_Records provided_
==================================================

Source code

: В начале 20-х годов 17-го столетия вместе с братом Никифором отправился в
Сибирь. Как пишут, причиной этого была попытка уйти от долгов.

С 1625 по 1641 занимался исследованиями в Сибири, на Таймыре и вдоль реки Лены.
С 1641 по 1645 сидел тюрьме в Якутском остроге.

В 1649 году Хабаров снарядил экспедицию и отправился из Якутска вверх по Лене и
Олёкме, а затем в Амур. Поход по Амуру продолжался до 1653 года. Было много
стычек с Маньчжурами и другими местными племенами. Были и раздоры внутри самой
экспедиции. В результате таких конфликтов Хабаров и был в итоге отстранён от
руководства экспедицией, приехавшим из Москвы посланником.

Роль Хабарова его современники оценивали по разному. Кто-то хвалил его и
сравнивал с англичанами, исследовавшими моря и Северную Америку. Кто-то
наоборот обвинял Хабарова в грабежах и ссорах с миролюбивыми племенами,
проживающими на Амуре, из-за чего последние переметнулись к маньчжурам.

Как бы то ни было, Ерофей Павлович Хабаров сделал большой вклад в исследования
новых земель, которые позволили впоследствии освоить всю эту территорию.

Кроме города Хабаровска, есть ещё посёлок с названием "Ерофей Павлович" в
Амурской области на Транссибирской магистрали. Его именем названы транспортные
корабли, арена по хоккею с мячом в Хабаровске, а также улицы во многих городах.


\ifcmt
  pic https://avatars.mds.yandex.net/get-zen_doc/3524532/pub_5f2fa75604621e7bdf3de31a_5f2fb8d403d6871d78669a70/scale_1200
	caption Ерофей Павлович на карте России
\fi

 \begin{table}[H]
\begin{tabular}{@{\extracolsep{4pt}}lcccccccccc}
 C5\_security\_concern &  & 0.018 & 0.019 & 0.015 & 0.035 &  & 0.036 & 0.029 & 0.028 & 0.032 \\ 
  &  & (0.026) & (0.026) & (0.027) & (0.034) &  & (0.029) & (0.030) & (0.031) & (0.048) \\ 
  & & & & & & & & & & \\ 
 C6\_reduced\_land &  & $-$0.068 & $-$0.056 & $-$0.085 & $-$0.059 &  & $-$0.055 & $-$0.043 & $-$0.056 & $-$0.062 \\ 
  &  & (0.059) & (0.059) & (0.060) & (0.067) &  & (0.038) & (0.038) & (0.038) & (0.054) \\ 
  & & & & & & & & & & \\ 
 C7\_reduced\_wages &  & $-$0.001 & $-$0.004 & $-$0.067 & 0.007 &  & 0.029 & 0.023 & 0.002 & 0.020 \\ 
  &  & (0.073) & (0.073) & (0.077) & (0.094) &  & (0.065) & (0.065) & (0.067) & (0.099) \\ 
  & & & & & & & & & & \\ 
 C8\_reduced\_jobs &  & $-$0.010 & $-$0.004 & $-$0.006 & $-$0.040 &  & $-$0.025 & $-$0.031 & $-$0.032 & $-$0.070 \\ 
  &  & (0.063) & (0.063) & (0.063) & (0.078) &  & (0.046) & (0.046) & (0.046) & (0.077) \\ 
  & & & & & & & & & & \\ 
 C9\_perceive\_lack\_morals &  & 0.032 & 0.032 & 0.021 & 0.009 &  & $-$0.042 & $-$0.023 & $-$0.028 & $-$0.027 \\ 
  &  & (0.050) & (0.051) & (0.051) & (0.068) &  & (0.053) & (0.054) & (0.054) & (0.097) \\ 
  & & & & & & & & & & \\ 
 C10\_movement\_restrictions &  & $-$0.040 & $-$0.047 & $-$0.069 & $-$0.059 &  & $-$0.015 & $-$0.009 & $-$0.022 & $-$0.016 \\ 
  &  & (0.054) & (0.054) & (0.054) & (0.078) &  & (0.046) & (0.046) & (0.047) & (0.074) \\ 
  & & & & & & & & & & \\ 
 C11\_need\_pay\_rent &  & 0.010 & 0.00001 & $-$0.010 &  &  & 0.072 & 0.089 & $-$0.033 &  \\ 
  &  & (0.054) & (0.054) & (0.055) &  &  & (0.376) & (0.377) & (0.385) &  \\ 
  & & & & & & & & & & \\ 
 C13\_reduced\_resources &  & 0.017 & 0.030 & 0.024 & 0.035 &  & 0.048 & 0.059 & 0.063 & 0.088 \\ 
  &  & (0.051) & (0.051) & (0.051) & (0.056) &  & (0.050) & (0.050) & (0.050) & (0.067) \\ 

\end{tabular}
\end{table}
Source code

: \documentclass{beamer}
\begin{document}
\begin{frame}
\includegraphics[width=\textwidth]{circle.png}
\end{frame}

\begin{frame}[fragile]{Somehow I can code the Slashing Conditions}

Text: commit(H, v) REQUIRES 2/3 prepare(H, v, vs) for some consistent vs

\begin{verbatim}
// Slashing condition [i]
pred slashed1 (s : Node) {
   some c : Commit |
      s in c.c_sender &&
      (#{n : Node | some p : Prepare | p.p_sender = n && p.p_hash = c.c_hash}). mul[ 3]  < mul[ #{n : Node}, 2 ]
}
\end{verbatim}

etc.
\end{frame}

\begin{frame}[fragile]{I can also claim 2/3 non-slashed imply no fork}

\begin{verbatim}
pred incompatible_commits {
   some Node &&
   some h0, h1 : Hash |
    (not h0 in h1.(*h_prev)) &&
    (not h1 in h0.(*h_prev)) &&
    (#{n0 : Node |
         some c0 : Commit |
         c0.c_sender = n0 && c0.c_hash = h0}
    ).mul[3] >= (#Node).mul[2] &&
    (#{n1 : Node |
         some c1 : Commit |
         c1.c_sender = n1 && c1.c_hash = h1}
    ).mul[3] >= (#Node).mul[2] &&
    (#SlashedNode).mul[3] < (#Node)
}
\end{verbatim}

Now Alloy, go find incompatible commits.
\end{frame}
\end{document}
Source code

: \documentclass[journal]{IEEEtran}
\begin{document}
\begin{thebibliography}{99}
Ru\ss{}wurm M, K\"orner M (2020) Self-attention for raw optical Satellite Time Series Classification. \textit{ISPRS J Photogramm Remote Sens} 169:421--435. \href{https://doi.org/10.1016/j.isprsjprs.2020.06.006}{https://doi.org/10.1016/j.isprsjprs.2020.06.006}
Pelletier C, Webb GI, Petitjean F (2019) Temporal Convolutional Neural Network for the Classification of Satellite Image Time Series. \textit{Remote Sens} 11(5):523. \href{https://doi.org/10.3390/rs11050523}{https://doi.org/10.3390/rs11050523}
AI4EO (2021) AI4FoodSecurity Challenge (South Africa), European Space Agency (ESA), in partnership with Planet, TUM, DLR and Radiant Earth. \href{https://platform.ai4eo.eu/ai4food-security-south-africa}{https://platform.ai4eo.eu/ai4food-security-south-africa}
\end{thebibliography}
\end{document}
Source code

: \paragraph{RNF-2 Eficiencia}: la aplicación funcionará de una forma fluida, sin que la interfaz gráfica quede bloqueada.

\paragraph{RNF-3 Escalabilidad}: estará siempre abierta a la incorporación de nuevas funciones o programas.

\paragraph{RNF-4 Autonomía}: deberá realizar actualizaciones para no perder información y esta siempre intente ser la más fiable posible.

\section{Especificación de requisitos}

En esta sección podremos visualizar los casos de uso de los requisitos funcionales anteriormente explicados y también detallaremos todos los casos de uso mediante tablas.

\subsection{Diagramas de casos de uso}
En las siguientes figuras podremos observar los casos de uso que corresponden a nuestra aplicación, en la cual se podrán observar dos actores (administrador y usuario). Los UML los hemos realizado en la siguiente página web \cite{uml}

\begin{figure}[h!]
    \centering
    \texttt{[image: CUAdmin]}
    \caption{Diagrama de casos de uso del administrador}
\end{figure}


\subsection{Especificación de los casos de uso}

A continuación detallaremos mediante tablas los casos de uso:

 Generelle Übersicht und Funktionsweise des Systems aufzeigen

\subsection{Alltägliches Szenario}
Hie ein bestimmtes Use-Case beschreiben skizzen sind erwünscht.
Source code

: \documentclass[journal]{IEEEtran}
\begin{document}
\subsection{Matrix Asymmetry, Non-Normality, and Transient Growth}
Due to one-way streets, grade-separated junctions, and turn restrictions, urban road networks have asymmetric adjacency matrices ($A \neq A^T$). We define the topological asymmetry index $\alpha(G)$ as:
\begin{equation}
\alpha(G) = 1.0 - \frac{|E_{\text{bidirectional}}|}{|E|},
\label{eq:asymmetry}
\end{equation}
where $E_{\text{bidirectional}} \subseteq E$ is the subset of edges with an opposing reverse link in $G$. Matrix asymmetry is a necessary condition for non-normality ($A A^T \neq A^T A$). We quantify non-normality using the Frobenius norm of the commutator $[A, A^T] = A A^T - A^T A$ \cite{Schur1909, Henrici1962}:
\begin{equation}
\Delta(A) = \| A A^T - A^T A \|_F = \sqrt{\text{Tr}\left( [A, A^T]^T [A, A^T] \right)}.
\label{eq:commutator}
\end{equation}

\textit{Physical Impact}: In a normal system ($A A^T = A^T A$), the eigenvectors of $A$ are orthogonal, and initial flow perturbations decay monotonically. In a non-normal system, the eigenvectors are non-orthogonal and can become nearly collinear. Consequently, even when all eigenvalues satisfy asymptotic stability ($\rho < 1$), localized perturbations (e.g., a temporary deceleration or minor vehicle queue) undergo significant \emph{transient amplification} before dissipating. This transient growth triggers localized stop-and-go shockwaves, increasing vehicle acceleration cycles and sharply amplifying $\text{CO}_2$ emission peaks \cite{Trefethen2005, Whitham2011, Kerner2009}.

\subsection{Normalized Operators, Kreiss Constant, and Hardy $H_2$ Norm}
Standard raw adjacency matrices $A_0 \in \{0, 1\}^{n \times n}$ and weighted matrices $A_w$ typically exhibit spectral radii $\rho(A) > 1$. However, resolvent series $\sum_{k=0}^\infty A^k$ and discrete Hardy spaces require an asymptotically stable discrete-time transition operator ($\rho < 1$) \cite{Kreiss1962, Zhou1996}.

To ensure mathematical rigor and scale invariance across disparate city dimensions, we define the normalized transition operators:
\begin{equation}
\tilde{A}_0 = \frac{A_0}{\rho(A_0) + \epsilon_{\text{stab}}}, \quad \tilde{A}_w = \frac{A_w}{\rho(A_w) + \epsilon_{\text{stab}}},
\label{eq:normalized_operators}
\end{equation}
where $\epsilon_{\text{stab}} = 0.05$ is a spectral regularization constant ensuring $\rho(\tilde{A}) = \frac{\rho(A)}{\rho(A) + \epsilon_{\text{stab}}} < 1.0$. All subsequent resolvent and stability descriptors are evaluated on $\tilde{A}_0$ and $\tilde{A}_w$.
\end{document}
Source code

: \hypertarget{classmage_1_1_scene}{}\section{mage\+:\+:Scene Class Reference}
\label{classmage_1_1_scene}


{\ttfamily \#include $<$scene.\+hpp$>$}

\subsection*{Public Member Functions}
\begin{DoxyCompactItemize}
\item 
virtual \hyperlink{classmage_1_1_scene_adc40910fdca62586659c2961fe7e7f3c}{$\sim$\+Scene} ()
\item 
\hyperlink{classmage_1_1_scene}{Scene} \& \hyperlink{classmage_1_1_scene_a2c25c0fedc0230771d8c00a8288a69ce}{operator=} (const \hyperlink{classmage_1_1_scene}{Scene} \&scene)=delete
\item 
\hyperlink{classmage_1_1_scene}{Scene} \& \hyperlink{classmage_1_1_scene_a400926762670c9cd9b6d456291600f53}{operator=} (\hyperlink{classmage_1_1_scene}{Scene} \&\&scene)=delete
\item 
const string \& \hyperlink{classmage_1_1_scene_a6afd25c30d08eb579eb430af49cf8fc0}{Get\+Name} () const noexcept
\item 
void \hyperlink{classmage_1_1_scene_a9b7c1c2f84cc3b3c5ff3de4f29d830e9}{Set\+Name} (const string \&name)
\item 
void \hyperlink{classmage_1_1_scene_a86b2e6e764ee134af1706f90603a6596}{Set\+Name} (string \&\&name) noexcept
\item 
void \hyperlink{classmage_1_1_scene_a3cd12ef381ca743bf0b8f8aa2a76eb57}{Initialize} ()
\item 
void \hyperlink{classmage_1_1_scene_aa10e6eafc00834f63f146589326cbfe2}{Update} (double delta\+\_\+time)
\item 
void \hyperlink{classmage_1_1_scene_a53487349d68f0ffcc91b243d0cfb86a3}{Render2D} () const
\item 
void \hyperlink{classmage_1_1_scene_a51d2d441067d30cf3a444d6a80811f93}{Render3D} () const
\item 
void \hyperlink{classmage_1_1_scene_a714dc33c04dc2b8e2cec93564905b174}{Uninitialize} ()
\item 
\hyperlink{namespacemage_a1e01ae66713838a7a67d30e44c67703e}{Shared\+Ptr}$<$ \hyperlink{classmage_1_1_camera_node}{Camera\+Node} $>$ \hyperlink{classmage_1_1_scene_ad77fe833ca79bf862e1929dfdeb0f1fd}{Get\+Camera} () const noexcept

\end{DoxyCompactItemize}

==================================================

_Problem description_
Where a line of the records holds the word "tabular", copy that line.

_Answer box_
\begin{tabular}{@{\extracolsep{4pt}}lcccccccccc}
\end{tabular}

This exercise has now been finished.